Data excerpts

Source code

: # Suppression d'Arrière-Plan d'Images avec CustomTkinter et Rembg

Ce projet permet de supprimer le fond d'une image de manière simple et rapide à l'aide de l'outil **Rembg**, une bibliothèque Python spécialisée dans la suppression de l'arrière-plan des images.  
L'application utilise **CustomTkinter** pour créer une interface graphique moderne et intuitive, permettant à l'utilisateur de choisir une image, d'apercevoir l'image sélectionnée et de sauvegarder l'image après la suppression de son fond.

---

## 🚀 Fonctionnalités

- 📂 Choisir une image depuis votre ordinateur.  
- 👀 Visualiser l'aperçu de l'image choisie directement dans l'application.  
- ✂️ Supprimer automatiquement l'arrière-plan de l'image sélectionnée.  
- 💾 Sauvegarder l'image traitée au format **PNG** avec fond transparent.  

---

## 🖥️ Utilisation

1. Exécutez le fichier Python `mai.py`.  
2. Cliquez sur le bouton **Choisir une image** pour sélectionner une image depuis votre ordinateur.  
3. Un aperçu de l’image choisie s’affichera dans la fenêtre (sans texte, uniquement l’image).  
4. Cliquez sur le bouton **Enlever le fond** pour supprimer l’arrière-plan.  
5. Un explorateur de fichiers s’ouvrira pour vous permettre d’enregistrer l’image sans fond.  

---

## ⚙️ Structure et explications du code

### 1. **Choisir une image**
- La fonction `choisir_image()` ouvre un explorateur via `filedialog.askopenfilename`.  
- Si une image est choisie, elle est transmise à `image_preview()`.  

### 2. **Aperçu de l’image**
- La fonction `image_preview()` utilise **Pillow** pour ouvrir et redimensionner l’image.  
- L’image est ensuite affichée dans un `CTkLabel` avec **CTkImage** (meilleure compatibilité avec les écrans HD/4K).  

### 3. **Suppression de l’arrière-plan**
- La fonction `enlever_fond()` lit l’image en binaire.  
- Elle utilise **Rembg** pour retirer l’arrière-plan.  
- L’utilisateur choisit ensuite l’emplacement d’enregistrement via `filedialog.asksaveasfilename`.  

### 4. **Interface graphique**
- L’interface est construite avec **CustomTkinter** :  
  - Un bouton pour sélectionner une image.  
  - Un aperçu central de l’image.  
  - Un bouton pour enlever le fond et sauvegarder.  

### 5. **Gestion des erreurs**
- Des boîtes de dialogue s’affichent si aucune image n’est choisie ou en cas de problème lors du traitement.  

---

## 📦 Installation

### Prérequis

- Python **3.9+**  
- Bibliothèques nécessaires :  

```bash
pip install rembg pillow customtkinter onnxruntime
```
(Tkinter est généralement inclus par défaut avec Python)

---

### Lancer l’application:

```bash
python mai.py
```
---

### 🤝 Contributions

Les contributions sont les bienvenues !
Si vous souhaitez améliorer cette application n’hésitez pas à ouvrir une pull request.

• TASK REQUIREMENTS
Starting with the first line of the records, repeat every line up to and including the one containing "3. Un aperçu", and nothing else.

• THE COMPLETED TASK
Source code

: # Suppression d'Arrière-Plan d'Images avec CustomTkinter et Rembg

Ce projet permet de supprimer le fond d'une image de manière simple et rapide à l'aide de l'outil **Rembg**, une bibliothèque Python spécialisée dans la suppression de l'arrière-plan des images.  
L'application utilise **CustomTkinter** pour créer une interface graphique moderne et intuitive, permettant à l'utilisateur de choisir une image, d'apercevoir l'image sélectionnée et de sauvegarder l'image après la suppression de son fond.

---

## 🚀 Fonctionnalités

- 📂 Choisir une image depuis votre ordinateur.  
- 👀 Visualiser l'aperçu de l'image choisie directement dans l'application.  
- ✂️ Supprimer automatiquement l'arrière-plan de l'image sélectionnée.  
- 💾 Sauvegarder l'image traitée au format **PNG** avec fond transparent.  

---

## 🖥️ Utilisation

1. Exécutez le fichier Python `mai.py`.  
2. Cliquez sur le bouton **Choisir une image** pour sélectionner une image depuis votre ordinateur.  
3. Un aperçu de l’image choisie s’affichera dans la fenêtre (sans texte, uniquement l’image).  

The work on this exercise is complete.